Building TensorRT Engine with trtexec

The exported ONNX models can be built into a TensorRT engine using the trtexec tool.

# Static batch
trtexec --onnx=model.onnx --saveEngine=model.engine --fp16

# Dynamic batch
trtexec --onnx=model.onnx --saveEngine=model.engine --minShapes=images:1x3x640x640 --optShapes=images:4x3x640x640 --maxShapes=images:8x3x640x640 --fp16

# YOLOv8-OBB static batch
trtexec --onnx=yolov8n-obb.onnx --saveEngine=yolov8n-obb.engine --fp16 --staticPlugins=./lib/plugin/libcustom_plugins.so --setPluginsToSerialize=./lib/plugin/libcustom_plugins.so

# YOLO11-OBB dynamic batch
trtexec --onnx=yolov11n-obb.onnx --saveEngine=yolov11n-obb.engine --fp16 --minShapes=images:1x3x640x640 --optShapes=images:4x3x640x640 --maxShapes=images:8x3x640x640 --dynamicPlugins=./lib/plugin/custom_plugins.dll --setPluginsToSerialize=./lib/plugin/custom_plugins.dll

Note

When using the --dynamicPlugins and --setPluginsToSerialize parameters to build a dynamic model with custom plugins, encountering the error [E] Error[4]: IRuntime::deserializeCudaEngine: Error Code 4: API Usage Error (Cannot register the library as plugin creator of EfficientRotatedNMS_TRT exists already.) typically indicates that the engine has been successfully built, but an attempt to load and deserialize the engine detected a duplicate plugin registration.

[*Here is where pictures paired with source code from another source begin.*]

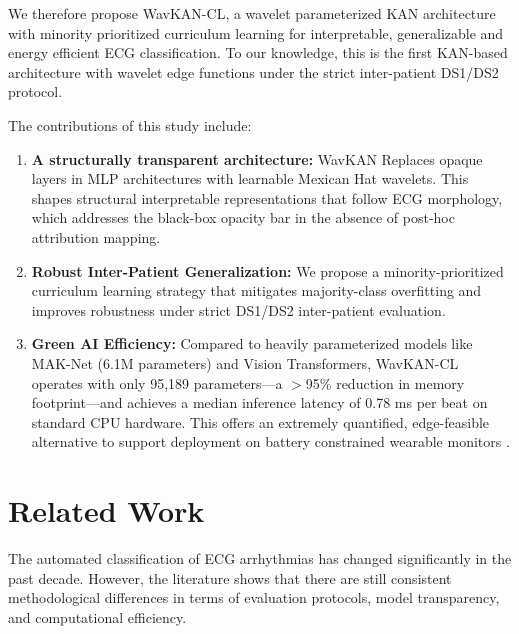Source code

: \documentclass[pdflatex,sn-mathphys-num]{sn-jnl}
\theoremstyle{thmstyleone}
\theoremstyle{thmstyletwo}
\theoremstyle{thmstylethree}
\begin{document}
We therefore propose WavKAN-CL, a wavelet parameterized KAN architecture with minority prioritized curriculum learning for interpretable, generalizable and energy efficient ECG classification. To our knowledge, this is the first KAN-based architecture with wavelet edge functions under the strict inter-patient DS1/DS2 protocol.

The contributions of this study include:
\begin{enumerate}
    \item \textbf{A structurally transparent architecture:} WavKAN Replaces opaque layers in MLP architectures with learnable Mexican Hat wavelets. This shapes structural interpretable representations that follow ECG morphology, which addresses the black-box opacity bar in the absence of post-hoc attribution mapping.
    \item \textbf{Robust Inter-Patient Generalization:} We propose a minority-prioritized curriculum learning strategy that mitigates majority-class overfitting and improves robustness under strict DS1/DS2 inter-patient evaluation. 
    \item \textbf{Green AI Efficiency:} Compared to heavily parameterized models like MAK-Net (6.1M parameters) and Vision Transformers, WavKAN-CL operates with only 95,189 parameters---a $>$95\% reduction in memory footprint---and achieves a median inference latency of 0.78 ms per beat on standard CPU hardware. This offers an extremely quantified, edge-feasible alternative to support deployment on battery constrained wearable monitors \cite{farag_tiny_2023, elsheikhy_lightweight_2025}.
\end{enumerate}

\section{Related Work}
\label{sec:related_work}

The automated classification of ECG arrhythmias has changed significantly in the past decade. However, the literature shows that there are still consistent methodological differences in terms of evaluation protocols, model transparency, and computational efficiency.
\end{document}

This error can be safely ignored.

Important

We strongly recommend using the Linux operating system. After testing, it has been found that when using NVIDIA 20, 30, and 40 series graphics cards in both Windows and Linux systems, a modified 2080Ti 22G graphics card may encounter the error IPluginRegistry::loadLibrary: Error Code 3: API Usage Error (SymbolAddress for getCreators could not be loaded, check function name against library symbol) when building dynamic models with custom plugins in the Windows environment. However, this issue does not occur in the Linux system. It is currently unclear whether this problem is due to defects in the Windows system itself or due to the modification of the graphics card's memory. Therefore, to avoid potential compatibility issues, it is strongly advised that you perform related operations in the Linux system.